Non-Interventionist Republicans: A Small, Vocal Minority

In late March, a small group of isolationist figures on the political right gathered in a dimly lit Marriott Marquis ballroom to brainstorm solutions to what the event’s invitation deemed “Washington’s decades-long, failed, bipartisan foreign policy consensus.” 

The self-described emergency conference, “Up from Chaos,” featured a handful of emerging nationalist voices, including Hillbilly Elegy author and, as of Tuesday night, Ohio Senate GOP primary winner J.D. Vance. Though he wouldn’t score the decisive endorsement of former President Donald Trump until a couple of weeks later, Vance embraced recognizably “America First” talking points in his allotted time.

“At the end of the day, our foreign policy needs to be a little more sophisticated than ‘the guy in Russia is good’—sorry, ‘the guy in Russia is bad and the guy in Ukraine is good,’” Vance told the gathering of roughly 100 attendees. “That may very well be true, but it doesn’t lead to any foreign policy conclusions for the American people.” 

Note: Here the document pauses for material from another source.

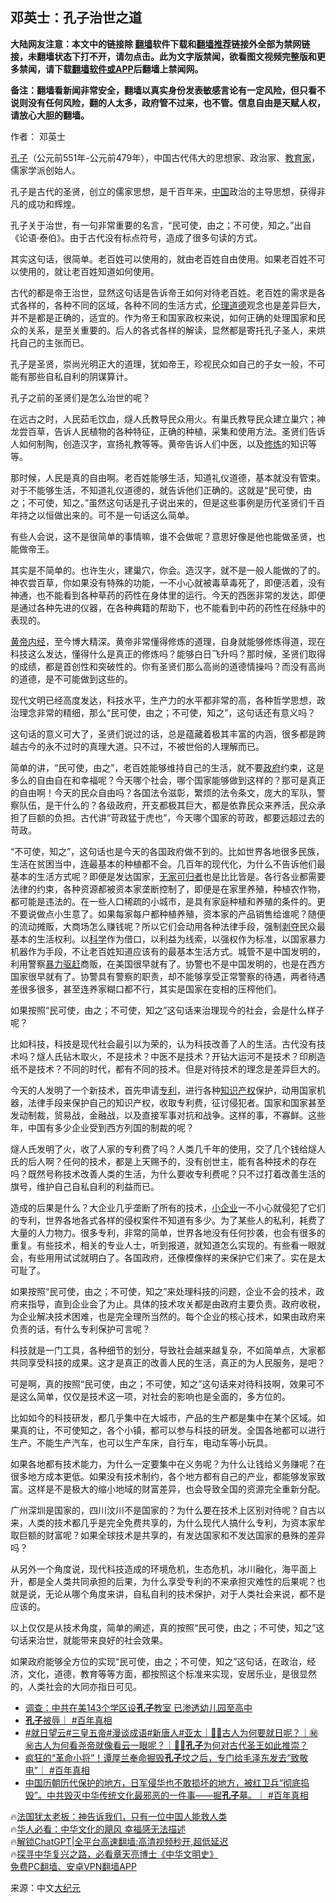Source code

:  <!-- 面包屑导航 --> <h2>邓英士：孔子治世之道</h2> <p class="notice"><b>大陆网友注意：本文中的链接除 <a href="https://github.com/bannedbook/fanqiang" >翻墙</a>软件下载和<a href="https://github.com/killgcd/justmysocks/blob/master/README.md">翻墙推荐</a>链接外全部为禁网链接，未翻墙状态下打不开，请勿点击。此为文字版禁闻，欲看图文视频完整版和更多禁闻，请下载<a href="https://github.com/bannedbook/fanqiang">翻墙软件或APP</a>后翻墙上禁闻网。</p><p>备注：翻墙看新闻非常安全，翻墙以真实身份发表敏感言论有一定风险，但只看不说则没有任何风险，翻的人太多，政府管不过来，也不管。信息自由是天赋人权，请放心大胆的翻墙。</b></p>  <div class="entry"> <p>作者： 邓英士</p> <p id="conimg"><a href="https://www.bannedbook.org/bnews/tag/%e5%ad%94%e5%ad%90/" class="st_tag internal_tag" rel="tag" title="标签 孔子 下的日志">孔子</a>（公元前551年-公元前479年），中国古代伟大的思想家、政治家、<a href="https://www.bannedbook.org/bnews/tag/%E6%95%99%E8%82%B2%E5%AE%B6/" class="st_tag internal_tag" rel="tag" title="标签 教育家 下的日志">教育家</a>，儒家学派创始人。</p> <p>孔子是古代的圣贤，创立的儒家思想，是千百年来，<span class='wp_keywordlink_affiliate'><a href="https://www.bannedbook.org/" title="中国" target="_blank">中国</a></span>政治的主导思想，获得非凡的成功和辉煌。</p> <p>孔子关于治世，有一句非常重要的名言，“民可使，由之；不可使，知之。”出自《论语·泰伯》。由于古代没有标点符号，造成了很多句读的方式。</p> <p>其实这句话，很简单。老百姓可以使用的，就由老百姓自由使用。如果老百姓不可以使用的，就让老百姓知道如何使用。</p> <p>古代的都是帝王治世，显然这句话是告诉帝王如何对待老百姓。老百姓的需求是各式各样的，各种不同的区域，各种不同的生活方式，<a href="https://www.bannedbook.org/bnews/tag/%E4%BC%A6%E7%90%86%E9%81%93%E5%BE%B7/" class="st_tag internal_tag" rel="tag" title="标签 伦理道德 下的日志">伦理道德</a>观念也是差异巨大，并不是都是正确的，适宜的。作为帝王和国家政权来说，如何正确的处理国家和民众的关系，是至关重要的。后人的各式各样的解读，显然都是寄托孔子圣人，来烘托自己的主张而已。</p> <p>孔子是圣贤，崇尚光明正大的道理，犹如帝王，珍视民众如自己的子女一般，不可能有那些自私自利的阴谋算计。</p> <p>孔子之前的圣贤们是怎么治世的呢？</p> <p>在远古之时，人民茹毛饮血，燧人氏教导民众用火。有巢氏教导民众建立巢穴；神龙尝百草，告诉人民植物的各种特征，正确的种植，采集和使用方法。圣贤们告诉人如何制陶，创造汉字，宣扬礼教等等。黄帝告诉人们中医，以及<span class='wp_keywordlink'><a href="https://www.qi-gong.me/" title="气功修炼网" target="_blank">修炼</a></span>的知识等等。</p> <p>那时候，人民是真的自由啊。老百姓能够生活，知道礼仪道德，基本就没有管束。对于不能够生活，不知道礼仪道德的，就告诉他们正确的。这就是“民可使，由之；不可使，知之。”虽然这句话是孔子说出来的，但是这些事例是历代圣贤们千百年持之以恒做出来的。可不是一句话这么简单。</p> <p>有些人会说，这不是很简单的事情嘛，谁不会做呢？意思好像是他也能做圣贤，也能做帝王。</p> <p>其实是不简单的。也许生火，建巢穴，你会。造汉字，就不是一般人能做的了的。神农尝百草，你如果没有特殊的功能，一不小心就被毒草毒死了，即便活着，没有神通，也不能看到各种草药的药性在身体里的运行。今天的西医非常的发达，即便是通过各种先进的仪器，在各种典籍的帮助下，也不能看到中药的药性在经脉中的表现的。</p> <p><span class='wp_keywordlink'><a href="https://www.bannedbook.org/forum24/topic3903.html" title="《黄帝内经》" target="_blank">黄帝内经</a></span>，至今博大精深。黄帝非常懂得修炼的道理，自身就能够修炼得道，现在科技这么发达，懂得什么是真正的修炼吗？能够白日飞升吗？那时候，圣贤们取得的成绩，都是首创性和突破性的。你有圣贤们那么高尚的道德情操吗？而没有高尚的道德，是不可能做到这些的。</p> <p>现代文明已经高度发达，科技水平，生产力的水平都非常的高，各种哲学思想，政治理念非常的精细，那么“民可使，由之；不可使，知之”，这句话还有意义吗？</p> <p>这句话的意义可大了，圣贤们说过的话，总是蕴藏着极其丰富的内涵，很多都是跨越古今的永不过时的真理大道。只不过，不被世俗的人理解而已。</p> <p>简单的讲，“民可使，由之”，老百姓能够维持自己的生活，就不要<a href="https://www.bannedbook.org/bnews/tag/%e6%94%bf%e5%ba%9c/" class="st_tag internal_tag" rel="tag" title="标签 政府 下的日志">政府</a>约束，这是多么的自由自在和幸福呢？今天哪个社会，哪个国家能够做到这样的？那可是真正的自由啊！今天的民众自由吗？各国法令滋彰，繁烦的法令条文，庞大的军队，警察队伍，是干什么的？各级政府，开支都极其巨大，都是依靠民众来养活，民众承担了巨额的负担。古代讲“苛政猛于虎也”，今天哪个国家的苛政，都要远超过去的苛政。</p>  <p>“不可使，知之”，这句话也是今天的各国政府做不到的。比如世界各地很多民族，生活在贫困当中，连最基本的种植都不会。几百年的现代化，为什么不告诉他们最基本的生活方式呢？即便是发达国家，<a href="https://www.bannedbook.org/bnews/tag/%E6%97%A0%E5%AE%B6%E5%8F%AF%E5%BD%92%E8%80%85/" class="st_tag internal_tag" rel="tag" title="标签 无家可归者 下的日志">无家可归者</a>也是比比皆是。各行各业都需要法律的约束，各种资源都被资本家垄断控制了，即便是在家里养殖，种植农作物，都可能是违法的。在一些人口稀疏的小城市，是具有家庭种植和养殖的条件的。更不要说做点小生意了。如果每家每户都种植养殖，资本家的产品销售给谁呢？随便的流动摊贩，大商场怎么赚钱呢？所以它们会动用各种法律手段，强制<span class='wp_keywordlink'><a href="https://www.bannedbook.org/forum2/topic21.html" title="《剥夺》 黄建民 著" target="_blank">剥夺</a></span>民众最基本的生活权利。以<span class='wp_keywordlink'><a href="https://www.bannedbook.org/forum11/topic309.html" title="禁片：“科学”的棍子" target="_blank">科学</a></span>作为借口，以利益为线索，以强权作为标准，以国家暴力机器作为手段，不让老百姓知道应该有的最基本生活方式。城管不是中国发明的，利用警察<a href="https://www.bannedbook.org/bnews/tag/%E6%9A%B4%E5%8A%9B%E9%A9%B1%E8%B5%B6/" class="st_tag internal_tag" rel="tag" title="标签 暴力驱赶 下的日志">暴力驱赶</a>商贩，在美国很早就有了。协警也不是中国发明的，也是在西方国家很早就有了。协警具有警察的职责，却不能够享受正常警察的待遇，两者待遇差很多很多，甚至连养家糊口都不行，其实是国家在变相的压榨他们。</p> <p>如果按照“民可使，由之；不可使，知之”这句话来治理现今的社会，会是什么样子呢？</p> <p>比如科技，科技是现代社会最引以为荣的，认为科技改善了人的生活。古代没有技术吗？燧人氏钻木取火，不是技术？中医不是技术？开钻大运河不是技术？印刷造纸不是技术？不同的时代，都有不同的技术。但是对待技术的理念是差异巨大的。</p> <p>今天的人发明了一个新技术，首先申请<a href="https://www.bannedbook.org/bnews/tag/%E4%B8%93%E5%88%A9/" class="st_tag internal_tag" rel="tag" title="标签 专利 下的日志">专利</a>，进行各种<a href="https://www.bannedbook.org/bnews/tag/%E7%9F%A5%E8%AF%86%E4%BA%A7%E6%9D%83/" class="st_tag internal_tag" rel="tag" title="标签 知识产权 下的日志">知识产权</a>保护，动用国家机器，法律手段来保护自己的知识产权，收取专利费，征讨侵犯者。国家和国家甚至发动制裁，贸易战，金融战，以及直接军事对抗和战争。这样的事，不寡鲜。这些年，中国有多少企业受到西方列国的制裁的呢？</p> <p>燧人氏发明了火，收了人家的专利费了吗？人类几千年的使用，交了几个钱给燧人氏的后人啊？任何的技术，都是上天赐予的，没有创世主，能有各种技术的存在吗？既然号称技术改善人类的生活，为什么要收专利费呢？只不过打着改善生活的旗号，维护自己自私自利的利益而已。</p> <p>造成的后果是什么？大企业几乎垄断了所有的技术，<a href="https://www.bannedbook.org/bnews/tag/%E5%B0%8F%E4%BC%81%E4%B8%9A/" class="st_tag internal_tag" rel="tag" title="标签 小企业 下的日志">小企业</a>一不小心就侵犯了它们的专利，世界各地各式各样的侵权案件不知道有多少。为了某些人的私利，耗费了大量的人力物力。很多专利，非常的简单，世界各地没有任何抄袭，也会有很多的重复。有些技术，相关的专业人士，听到报道，就知道怎么实现的。有些看一眼就会，有些用用试试就明白了。各国政府，还像模像样的来保护它们来了。实在是太可耻了。</p> <p>如果按照“民可使，由之；不可使，知之”来处理科技的问题，企业不会的技术，政府来指导，直到企业会了为止。具体的技术攻关都是由政府主要负责。政府收税，为企业解决技术困难，也是完全理所当然的。每个企业的核心技术，如果由政府来负责的话，有什么专利保护可言呢？</p> <p>科技就是一门工具，各种细节的划分，导致社会越来越复杂，不如简单点，大家都共同享受科技的成果。这才是真正的改善人民的生活，真正的为人民服务，是吧？</p>  <p>可是啊，真的按照“民可使，由之；不可使，知之”这句话来对待科技啊，效果可不是这么简单，仅仅是技术这一项，对社会的影响也是全面的，多方位的。</p> <p>比如如今的科技研发，都几乎集中在大城市，产品的生产都是集中在某个区域。如果真的让，不可使知之，各个小镇，都可以参与科技的研发。全国各地都可以进行生产。不能生产汽车，也可以生产车床，自行车，电动车等小玩具。</p> <p>如果各地都有技术能力，为什么一定要集中在义务呢？为什么让钱给义务赚呢？在很多地方成本更低。如果没有技术制约，各个地方都有自己的产业，都能够发家致富。这样是不是极大的缩小地域的财富差异，也会导致全国的资源完全重新分配。</p> <p>广州深圳是国家的，四川汶川不是国家的？为什么要在技术上区别对待呢？自古以来，人类的技术都几乎是完全免费共享的，为什么现代人搞什么专利，为资本家牟取巨额的财富呢？如果全球技术是共享的，有发达国家和不发达国家的悬殊的差异吗？</p> <p>从另外一个角度说，现代科技造成的环境危机，生态危机，冰川融化，海平面上升，都是全人类共同承担的后果，为什么享受专利的不来承担灾难性的后果呢？也就是说，无论从哪个角度来讲，自私自利的技术保护，对于人类社会来说，都不是应该的。</p> <p>以上仅仅是从技术角度，简单的阐述，真的按照“民可使，由之；不可使，知之”这句话来治世，就能带来良好的社会效果。</p> <p>如果政府能够全方位的实现“民可使，由之；不可使，知之”这句话，在政治，经济，文化，道德，教育等等方面，都按照这个标准来实现，安居乐业，是很显然的，人类社会的大同亦指日可见。</p> <!--<div id="taboola-mid-1"></div>--><ul class='op-related-articles' title='相关阅读'> <li><a href='https://www.bannedbook.org/bnews/comments/20230801/1914794.html' target='_blank'>调查：中共在美143个学区设<b>孔子</b>教室 已渗透幼儿园至高中</a></li> <li><a href='https://www.bannedbook.org/bnews/sohnews/20230728/1913212.html' target='_blank'><b>孔子</b>被辱｜ #百年真相</a></li> <li><a href='https://www.bannedbook.org/bnews/sohnews/20230727/1912928.html' target='_blank'>#就日望云#三皇五帝#漫谈成语#新唐人#亚太｜🎎🎎古人为何要就日呢？｜㊙️㊙️古人为何看尧帝就像看云一眼呢？｜🪷🪷<b>孔子</b>为何对古代圣王如此推崇？</a></li> <li><a href='https://www.bannedbook.org/bnews/sohnews/20230726/1912497.html' target='_blank'>疯狂的“革命小将”！谭厚兰奉命掘毁<b>孔子</b>坟之后，专门给毛泽东发去“致敬电”｜ #百年真相</a></li> <li><a href='https://www.bannedbook.org/bnews/sohnews/20230726/1912385.html' target='_blank'>中国历朝历代保护的地方，日军侵华也不敢损坏的地方，被红卫兵“彻底捣毁”。中共毁灭中华传统文化最邪恶的一件事——掘<b>孔子</b>墓。｜ #百年真相</a></li> </ul> <p class="texttj"> 🔥<a href="https://www.bannedbook.org/bnews/ssgc/20230219/1850782.html" target="_blank">法国犹太老板：神告诉我们，只有一位中国人能救人类</a><br/> 🔥<a href="https://www.bannedbook.org/bnews/comments/20220220/1694796.html" target="_blank">华人必看：中华文化的飓风 幸福感无法描述</a><br/> 🔥<a href="https://github.com/bannedbook/fanqiang/wiki/V2ray%E6%9C%BA%E5%9C%BA" target="_blank">解锁ChatGPT|全平台高速翻墙:高清视频秒开,超低延迟</a><br/> 🔥<a href="https://www.bannedbook.org/bnews/comments/20220808/1768773.html" target="_blank">探寻中华复兴之路，必看章天亮博士《中华文明史》</a><br/> <a href="https://github.com/bannedbook/fanqiang/wiki/%E7%A6%81%E9%97%BB%E7%BD%91%E5%AE%89%E5%8D%93%E7%BF%BB%E5%A2%99%E6%96%B0%E9%97%BBAPP" target="_blank">免费PC翻墙、安卓VPN翻墙APP</a><br/> </p> <p class="src-info">来源：中文<span class='wp_keywordlink_affiliate'><a href="http://www.epochtimes.com/" title="大纪元" target="_blank">大纪元</a></span> </p><a name='sharetosocial'></a> <div style="margin-bottom:5px;padding-bottom:5px;clear:both"> <div id="archive-pix-1" class="banner-ads"> <!-- AuctionX Display platform tag START --> <div id="27602x728x90x621x_ADSLOT1" clicktrack="%%CLICK_URL_ESC%%"></div>  <!-- AuctionX Display platform tag END --> </div> <div id="archive-pix-2" class="banner-ads"> <!-- AuctionX Display platform tag START --> <div id="27556x300x250x621x_ADSLOT1" clicktrack="%%CLICK_URL_ESC%%" style="margin:0 auto;text-align:center"></div>  <!-- AuctionX Display platform tag END --> </div> </div>  <div id="archive-pix-1" class="banner-ads"> <!-- AuctionX Display platform tag START --> <div id="27603x728x90x621x_ADSLOT1" clicktrack="%%CLICK_URL_ESC%%"></div>  <!-- AuctionX Display platform tag END --> </div> </div><!--END ENTRY-->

If Vance parlays his Ohio primary win into a general election victory to replace retiring Republican Sen. Rob Portman, the U.S. Senate stands to gain a vocal advocate for reducing the U.S. footprint overseas. And he’s not the only candidate running a non-interventionist playbook this midterm cycle. Amid one of the 21st century’s greatest geopolitical crises—the war in Ukraine—several high profile Republican contenders for U.S. Senate and House seats are loudly staking their claim to an inward-looking foreign policy agenda.